Antigamente era muito mais comum termos famílias que forçavam mais o direcionamento de seus filhos para uma dessas profissões. Resultado? Péssimos profissionais. Médicos insatisfeitos, que mal olham para a cara do paciente, que pratica a profissão nitidamente por obrigação. Advogados medíocres, que se não conseguem ser aprovados pela OAB, prestam concursos e viram servidores públicos intragáveis, daqueles que usam o espaço público para jorrar fel e mau humor. Engenheiros fracos, que mais aprendem do que ensinam em uma obra, principalmente se tiverem ao seu lado um bom mestre de obras. Não adianta. Ser obrigado a fazer alguma coisa é terrível e os resultados insatisfatórios. Mas muita coisa tem que ser avaliada. Se você vem de uma família abastada, com certeza se você fizer oceanografia e morar no Mato Grosso, tanto faz. Não dependerá da profissão para se sustentar. Não ocorre o mesmo com quem procura na profissão satisfação e ao mesmo tempo o sustento. São situações diferentes, com análises que devem ser feitas de forma diferente.

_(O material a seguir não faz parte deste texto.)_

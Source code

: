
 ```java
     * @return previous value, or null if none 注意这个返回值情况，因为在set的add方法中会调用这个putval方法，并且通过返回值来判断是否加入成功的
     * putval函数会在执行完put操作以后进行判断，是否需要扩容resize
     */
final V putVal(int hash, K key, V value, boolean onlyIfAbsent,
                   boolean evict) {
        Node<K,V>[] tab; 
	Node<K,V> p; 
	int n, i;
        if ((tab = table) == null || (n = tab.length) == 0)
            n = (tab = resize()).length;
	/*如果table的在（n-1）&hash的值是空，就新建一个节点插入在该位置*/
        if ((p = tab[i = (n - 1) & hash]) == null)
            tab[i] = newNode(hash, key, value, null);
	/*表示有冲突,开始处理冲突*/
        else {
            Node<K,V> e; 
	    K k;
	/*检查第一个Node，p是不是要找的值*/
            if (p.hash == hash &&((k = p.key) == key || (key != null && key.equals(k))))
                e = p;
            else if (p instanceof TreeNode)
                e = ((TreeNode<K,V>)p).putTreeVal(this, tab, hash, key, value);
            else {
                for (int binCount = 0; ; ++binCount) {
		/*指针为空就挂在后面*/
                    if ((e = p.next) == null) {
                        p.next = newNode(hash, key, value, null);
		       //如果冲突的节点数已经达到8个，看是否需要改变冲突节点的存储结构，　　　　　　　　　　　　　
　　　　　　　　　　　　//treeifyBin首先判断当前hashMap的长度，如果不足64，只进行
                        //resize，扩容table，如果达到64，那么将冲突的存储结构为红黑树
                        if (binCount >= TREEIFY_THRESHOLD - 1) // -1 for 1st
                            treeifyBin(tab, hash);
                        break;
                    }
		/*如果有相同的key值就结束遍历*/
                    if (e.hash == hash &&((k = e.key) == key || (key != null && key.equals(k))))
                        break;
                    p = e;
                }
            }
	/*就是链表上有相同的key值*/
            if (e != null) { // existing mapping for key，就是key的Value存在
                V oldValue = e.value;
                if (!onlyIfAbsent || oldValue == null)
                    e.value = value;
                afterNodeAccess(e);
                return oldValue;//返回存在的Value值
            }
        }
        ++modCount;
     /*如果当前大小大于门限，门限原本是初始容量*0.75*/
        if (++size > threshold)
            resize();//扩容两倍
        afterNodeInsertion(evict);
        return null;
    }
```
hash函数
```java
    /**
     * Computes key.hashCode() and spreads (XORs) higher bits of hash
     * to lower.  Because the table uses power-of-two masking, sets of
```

Para você, que procura satisfação e sustento, tem que avaliar todas as opções do mercado que se identificam com o seu perfil e que podem te dar uma remuneração. Se você precisa trabalhar para pagar os estudos, com certeza faculdades que exigem cursos em tempo integral já não se encaixam. O ideal, no seu caso é: separe seus gostos em 3 campos: exatas, humanas e biológicas. Identifica-se com a área de humanas, ótimo, já tem um caminho. Agora análise: tenho facilidade em lidar com o público? Gosto de falar para muitas pessoas? Se a resposta for sim, a carreira de professor pode ser uma boa. Esqueça o estigma que se ganha mal, porque na maioria dos casos hoje, professores são bem remunerados. Reclamam aqueles que devem ter sido obrigados a seguir a carreira, como citado no início da reportagem.